Reputation: 3253
I'm using below command to launch a cluster.
./elastic-mapreduce --create \
--stream \
--cache s3n://bucket_name/code/totalInstallUsers#totalInstallUsers \
--input s3n://bucket_name/input \
--output s3n://bucket_name/output \
--mapper s3n://bucket_name/code/mapper.py \
--reducer s3n://bucket_name \
--jobflow-role EMR_EC2_DefaultRole \
--service-role EMR_DefaultRole \
--debug \
--log-uri s3n://bucket_name/logs
and I always got below error message. If I remove the --cache statement, the cluster will be launched successfully.

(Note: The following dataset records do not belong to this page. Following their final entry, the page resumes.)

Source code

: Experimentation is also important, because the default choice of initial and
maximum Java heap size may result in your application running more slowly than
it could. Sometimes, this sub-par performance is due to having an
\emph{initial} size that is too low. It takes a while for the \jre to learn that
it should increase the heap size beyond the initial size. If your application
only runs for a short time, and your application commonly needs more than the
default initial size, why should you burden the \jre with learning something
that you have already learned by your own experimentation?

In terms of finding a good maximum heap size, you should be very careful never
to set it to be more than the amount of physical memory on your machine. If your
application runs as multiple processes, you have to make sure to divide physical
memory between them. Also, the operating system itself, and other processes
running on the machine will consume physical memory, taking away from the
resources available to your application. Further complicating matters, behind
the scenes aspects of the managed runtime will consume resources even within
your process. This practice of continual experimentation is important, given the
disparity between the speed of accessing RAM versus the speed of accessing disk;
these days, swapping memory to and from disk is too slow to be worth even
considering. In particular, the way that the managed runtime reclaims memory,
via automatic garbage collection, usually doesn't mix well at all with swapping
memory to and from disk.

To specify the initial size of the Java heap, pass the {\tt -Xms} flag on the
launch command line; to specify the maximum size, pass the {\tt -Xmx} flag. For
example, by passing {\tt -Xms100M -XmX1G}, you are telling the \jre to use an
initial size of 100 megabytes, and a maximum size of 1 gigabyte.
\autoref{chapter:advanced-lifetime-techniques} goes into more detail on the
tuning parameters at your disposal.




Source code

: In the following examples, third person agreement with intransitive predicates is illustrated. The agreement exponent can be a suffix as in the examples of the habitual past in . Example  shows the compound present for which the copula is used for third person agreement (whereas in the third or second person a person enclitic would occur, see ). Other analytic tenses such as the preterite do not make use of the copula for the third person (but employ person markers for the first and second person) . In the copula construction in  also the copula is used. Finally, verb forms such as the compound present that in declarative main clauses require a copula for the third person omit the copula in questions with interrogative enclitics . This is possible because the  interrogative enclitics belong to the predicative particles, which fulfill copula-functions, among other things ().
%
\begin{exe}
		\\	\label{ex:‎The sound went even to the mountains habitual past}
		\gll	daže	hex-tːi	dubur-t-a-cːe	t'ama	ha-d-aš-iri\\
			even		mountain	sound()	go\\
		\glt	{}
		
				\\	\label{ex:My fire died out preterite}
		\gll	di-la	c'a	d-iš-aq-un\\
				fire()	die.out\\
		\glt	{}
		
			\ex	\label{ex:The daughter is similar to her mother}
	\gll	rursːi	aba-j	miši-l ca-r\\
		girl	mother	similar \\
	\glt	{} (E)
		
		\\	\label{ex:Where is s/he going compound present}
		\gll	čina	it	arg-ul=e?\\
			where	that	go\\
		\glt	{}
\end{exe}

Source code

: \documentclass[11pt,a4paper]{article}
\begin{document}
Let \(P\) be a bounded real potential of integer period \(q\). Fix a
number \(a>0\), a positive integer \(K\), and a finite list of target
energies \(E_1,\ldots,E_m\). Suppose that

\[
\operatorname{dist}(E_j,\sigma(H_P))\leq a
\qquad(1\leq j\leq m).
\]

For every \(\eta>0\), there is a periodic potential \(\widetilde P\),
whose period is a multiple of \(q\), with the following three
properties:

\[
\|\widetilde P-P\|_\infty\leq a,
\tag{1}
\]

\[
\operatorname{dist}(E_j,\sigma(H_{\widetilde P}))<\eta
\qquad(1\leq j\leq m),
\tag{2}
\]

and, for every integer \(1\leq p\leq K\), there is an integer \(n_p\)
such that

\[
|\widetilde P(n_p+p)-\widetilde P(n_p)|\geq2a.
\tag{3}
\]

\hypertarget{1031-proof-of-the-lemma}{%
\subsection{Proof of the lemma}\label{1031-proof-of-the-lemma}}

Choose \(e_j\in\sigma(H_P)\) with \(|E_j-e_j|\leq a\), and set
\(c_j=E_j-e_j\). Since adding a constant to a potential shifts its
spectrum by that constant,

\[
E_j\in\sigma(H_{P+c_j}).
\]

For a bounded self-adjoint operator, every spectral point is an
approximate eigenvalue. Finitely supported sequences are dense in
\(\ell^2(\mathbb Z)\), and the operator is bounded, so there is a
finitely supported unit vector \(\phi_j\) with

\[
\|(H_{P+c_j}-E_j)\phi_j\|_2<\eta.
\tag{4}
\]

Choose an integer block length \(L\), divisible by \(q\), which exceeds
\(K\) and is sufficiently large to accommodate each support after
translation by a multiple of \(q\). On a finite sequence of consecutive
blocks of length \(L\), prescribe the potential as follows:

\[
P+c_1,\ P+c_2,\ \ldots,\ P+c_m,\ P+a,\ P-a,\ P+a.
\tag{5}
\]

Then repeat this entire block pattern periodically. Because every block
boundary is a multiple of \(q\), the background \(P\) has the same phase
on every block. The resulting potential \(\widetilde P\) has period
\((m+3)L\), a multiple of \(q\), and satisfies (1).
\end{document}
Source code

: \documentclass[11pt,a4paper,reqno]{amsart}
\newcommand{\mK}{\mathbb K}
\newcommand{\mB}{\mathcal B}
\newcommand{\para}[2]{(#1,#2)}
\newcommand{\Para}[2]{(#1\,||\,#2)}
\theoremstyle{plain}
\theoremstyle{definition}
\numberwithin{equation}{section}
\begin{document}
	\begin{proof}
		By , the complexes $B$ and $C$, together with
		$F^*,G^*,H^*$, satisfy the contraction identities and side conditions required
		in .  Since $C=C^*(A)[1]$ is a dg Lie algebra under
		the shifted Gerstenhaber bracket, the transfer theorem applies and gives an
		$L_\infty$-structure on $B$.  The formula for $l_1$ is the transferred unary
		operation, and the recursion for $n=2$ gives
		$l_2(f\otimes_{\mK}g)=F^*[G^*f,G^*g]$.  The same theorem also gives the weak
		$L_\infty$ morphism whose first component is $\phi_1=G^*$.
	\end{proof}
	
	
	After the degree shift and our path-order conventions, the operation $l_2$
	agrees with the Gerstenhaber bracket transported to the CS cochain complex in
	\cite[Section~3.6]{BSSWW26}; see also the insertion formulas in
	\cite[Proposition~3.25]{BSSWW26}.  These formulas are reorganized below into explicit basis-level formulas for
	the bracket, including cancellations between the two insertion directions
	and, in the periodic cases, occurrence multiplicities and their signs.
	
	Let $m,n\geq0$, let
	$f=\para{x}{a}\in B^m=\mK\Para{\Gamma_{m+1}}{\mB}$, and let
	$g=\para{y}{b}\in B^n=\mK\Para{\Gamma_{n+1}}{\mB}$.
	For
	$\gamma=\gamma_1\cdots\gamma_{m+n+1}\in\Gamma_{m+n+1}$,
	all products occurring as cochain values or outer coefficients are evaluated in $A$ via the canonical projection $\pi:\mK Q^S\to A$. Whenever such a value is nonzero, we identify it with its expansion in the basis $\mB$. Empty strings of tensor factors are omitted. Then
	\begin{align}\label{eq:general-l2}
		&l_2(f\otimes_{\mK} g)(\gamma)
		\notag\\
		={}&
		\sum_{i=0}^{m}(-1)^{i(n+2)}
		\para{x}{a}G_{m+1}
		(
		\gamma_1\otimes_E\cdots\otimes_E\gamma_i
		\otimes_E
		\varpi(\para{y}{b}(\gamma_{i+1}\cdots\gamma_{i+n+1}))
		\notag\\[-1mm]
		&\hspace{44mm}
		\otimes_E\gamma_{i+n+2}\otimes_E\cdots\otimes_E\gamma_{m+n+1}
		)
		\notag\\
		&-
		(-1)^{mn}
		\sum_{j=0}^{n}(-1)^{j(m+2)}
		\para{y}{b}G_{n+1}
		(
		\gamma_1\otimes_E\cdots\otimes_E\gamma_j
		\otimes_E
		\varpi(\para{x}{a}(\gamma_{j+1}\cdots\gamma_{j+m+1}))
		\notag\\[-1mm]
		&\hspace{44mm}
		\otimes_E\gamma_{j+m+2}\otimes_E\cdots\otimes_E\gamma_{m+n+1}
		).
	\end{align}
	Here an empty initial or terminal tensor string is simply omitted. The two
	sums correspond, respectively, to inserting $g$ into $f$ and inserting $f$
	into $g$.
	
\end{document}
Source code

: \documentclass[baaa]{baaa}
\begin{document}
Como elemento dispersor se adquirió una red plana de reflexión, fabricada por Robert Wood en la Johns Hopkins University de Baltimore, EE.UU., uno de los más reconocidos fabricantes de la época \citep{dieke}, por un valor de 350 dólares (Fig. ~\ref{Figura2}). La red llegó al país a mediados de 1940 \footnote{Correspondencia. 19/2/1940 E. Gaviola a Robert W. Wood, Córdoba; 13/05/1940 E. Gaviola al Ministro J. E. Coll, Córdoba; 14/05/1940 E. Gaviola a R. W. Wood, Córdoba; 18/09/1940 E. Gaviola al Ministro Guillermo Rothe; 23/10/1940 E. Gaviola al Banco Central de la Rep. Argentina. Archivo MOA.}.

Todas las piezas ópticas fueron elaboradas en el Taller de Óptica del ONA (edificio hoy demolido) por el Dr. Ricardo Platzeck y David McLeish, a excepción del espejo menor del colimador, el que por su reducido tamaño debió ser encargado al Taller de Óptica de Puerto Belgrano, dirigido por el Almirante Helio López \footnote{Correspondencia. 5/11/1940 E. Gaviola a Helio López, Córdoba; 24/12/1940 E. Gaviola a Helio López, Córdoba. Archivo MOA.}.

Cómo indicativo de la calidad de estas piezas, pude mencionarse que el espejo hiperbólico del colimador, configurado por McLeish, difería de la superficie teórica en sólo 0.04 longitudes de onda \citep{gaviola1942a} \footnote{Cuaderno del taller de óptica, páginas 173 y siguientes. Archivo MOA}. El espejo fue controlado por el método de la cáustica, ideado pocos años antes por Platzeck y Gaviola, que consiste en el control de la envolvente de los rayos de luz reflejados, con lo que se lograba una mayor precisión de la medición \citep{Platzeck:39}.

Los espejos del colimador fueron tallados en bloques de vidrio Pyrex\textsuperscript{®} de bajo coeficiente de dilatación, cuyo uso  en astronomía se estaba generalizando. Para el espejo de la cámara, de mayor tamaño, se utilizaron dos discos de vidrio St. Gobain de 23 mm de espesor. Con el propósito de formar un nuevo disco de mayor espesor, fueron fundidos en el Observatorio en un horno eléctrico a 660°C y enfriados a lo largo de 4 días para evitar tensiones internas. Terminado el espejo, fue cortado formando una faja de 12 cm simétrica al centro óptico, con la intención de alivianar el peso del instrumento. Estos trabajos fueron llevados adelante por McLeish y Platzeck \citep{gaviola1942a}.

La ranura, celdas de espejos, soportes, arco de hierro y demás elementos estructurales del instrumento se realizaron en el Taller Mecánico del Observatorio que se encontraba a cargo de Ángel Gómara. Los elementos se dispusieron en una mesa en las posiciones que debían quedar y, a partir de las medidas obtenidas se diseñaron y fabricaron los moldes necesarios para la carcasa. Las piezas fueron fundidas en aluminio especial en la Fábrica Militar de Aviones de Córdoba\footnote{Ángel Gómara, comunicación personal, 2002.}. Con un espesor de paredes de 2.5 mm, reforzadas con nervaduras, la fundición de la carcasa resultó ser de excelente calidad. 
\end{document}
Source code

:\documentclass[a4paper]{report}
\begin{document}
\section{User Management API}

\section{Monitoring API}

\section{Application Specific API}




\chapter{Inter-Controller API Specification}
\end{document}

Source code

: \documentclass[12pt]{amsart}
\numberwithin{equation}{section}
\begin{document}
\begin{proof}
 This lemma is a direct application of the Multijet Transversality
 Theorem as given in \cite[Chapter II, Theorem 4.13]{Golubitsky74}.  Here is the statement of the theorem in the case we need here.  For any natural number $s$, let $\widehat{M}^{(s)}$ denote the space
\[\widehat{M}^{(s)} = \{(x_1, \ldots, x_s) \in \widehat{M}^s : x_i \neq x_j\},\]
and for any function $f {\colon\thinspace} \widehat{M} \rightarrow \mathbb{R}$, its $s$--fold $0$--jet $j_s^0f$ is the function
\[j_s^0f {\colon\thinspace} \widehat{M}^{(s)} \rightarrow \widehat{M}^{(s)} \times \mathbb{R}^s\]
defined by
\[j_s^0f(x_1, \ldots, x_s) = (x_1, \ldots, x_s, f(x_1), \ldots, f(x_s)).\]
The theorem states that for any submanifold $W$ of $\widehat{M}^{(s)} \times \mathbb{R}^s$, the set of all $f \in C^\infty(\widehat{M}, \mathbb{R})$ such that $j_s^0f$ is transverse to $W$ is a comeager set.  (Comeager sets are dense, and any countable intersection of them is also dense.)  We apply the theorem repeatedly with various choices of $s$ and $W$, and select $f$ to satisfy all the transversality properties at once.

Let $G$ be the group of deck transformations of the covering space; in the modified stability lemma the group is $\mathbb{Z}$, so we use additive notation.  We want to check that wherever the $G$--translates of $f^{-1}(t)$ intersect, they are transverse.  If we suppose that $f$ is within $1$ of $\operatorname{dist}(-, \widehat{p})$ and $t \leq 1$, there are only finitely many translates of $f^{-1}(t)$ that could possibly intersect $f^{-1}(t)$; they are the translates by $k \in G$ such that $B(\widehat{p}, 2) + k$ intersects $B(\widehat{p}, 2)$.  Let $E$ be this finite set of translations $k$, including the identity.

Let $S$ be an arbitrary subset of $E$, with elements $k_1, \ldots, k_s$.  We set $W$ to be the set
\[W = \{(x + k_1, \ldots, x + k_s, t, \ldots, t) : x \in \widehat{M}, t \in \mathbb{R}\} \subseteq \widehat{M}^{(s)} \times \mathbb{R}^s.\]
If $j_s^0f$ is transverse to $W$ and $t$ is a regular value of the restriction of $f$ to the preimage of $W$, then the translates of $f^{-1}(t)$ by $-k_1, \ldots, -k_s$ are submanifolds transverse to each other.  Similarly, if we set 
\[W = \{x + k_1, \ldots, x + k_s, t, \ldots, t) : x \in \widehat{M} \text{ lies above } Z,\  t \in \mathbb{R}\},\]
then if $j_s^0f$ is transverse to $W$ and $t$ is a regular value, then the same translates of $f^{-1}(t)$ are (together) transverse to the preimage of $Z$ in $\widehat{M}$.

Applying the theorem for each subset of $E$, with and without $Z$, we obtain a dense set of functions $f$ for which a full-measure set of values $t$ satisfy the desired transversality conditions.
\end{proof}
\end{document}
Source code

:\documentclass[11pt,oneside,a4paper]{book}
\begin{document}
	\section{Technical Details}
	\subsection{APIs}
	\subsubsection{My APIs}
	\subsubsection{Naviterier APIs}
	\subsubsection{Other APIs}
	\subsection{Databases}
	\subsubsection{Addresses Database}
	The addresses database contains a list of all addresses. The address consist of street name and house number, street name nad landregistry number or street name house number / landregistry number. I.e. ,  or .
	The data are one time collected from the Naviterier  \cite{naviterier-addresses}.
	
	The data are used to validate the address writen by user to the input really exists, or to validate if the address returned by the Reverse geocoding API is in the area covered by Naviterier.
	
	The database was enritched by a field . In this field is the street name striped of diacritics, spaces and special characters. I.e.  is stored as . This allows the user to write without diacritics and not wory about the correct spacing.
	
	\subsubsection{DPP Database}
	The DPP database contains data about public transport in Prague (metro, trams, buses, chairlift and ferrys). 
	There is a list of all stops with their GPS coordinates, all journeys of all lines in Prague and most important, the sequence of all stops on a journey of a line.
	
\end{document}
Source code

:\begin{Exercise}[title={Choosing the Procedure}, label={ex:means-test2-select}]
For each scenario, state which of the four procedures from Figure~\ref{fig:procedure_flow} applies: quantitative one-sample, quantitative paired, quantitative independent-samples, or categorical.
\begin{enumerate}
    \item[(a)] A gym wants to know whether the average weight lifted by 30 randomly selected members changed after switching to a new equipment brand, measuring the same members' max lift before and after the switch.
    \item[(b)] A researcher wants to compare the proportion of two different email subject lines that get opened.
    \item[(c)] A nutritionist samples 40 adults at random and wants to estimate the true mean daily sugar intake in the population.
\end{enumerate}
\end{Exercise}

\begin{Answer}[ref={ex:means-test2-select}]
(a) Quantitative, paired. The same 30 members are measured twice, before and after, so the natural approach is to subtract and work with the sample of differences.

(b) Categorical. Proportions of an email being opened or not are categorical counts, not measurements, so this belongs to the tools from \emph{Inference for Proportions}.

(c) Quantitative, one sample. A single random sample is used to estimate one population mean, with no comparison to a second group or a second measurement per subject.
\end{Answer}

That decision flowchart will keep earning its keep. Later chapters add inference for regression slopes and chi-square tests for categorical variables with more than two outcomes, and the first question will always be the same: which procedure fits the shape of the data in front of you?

Error: undefined method each' for #<String:0x00000002c28ba0>
/home/ubuntu/data_processing/commands.rb:806:in
steps'
/home/ubuntu/data_processing/commands.rb:1232:in block in enact'
/home/ubuntu/data_processing/commands.rb:1232:in
map'
/home/ubuntu/data_processing/commands.rb:1232:in enact'
/home/ubuntu/data_processing/commands.rb:49:in
block in enact'
/home/ubuntu/data_processing/commands.rb:49:in each'
/home/ubuntu/data_processing/commands.rb:49:in
enact'
/home/ubuntu/data_processing/commands.rb:2422:in create_and_execute_commands'
/home/ubuntu/data_processing/elastic-mapreduce-cli.rb:13:in
'
/usr/lib/ruby/1.9.1/rubygems/custom_require.rb:36:in require'
/usr/lib/ruby/1.9.1/rubygems/custom_require.rb:36:in
require'
./elastic-mapreduce:6:in `'
Reason to use --cache is that I wish from mapper.py I can open the datafile via "with open('./totalInstallUsers', 'r') as infile:
could anyone give me a clue? thanks
Upvotes: 1
Views: 293
Reputation: 3253
Here to post the solution I got, hopefully helpful for others. Using AWS EMR, the command look like:
aws emr create-cluster
--name "cluster--name"
--enable-debugging
--log-uri s3://bucket-name/logs
--ami-version 3.7.0
--use-default-roles
--ec2-attributes KeyName=your-key
--instance-type m3.xlarge
--instance-count 3
--auto-terminate
--steps file://./streaming.json
And in Streaming.json, it looks like:
[
{
"Type": "STREAMING",
"Name": "Streaming program",
"ActionOnFailure": "TERMINATE_CLUSTER",
"Args": [
"-files","s3://bucket-name/code/mapper.py,s3://bucket-name/code/reducer.py",
"-mapper","mapper.py",
"-reducer","reducer.py",
"-input","s3://bucket-name/input",
"-output","s3://bucket-name/output",
"-cacheFile", "s3://bucket_name/code/data-file-name#new-file-name"
]
}
]
Upvotes: 1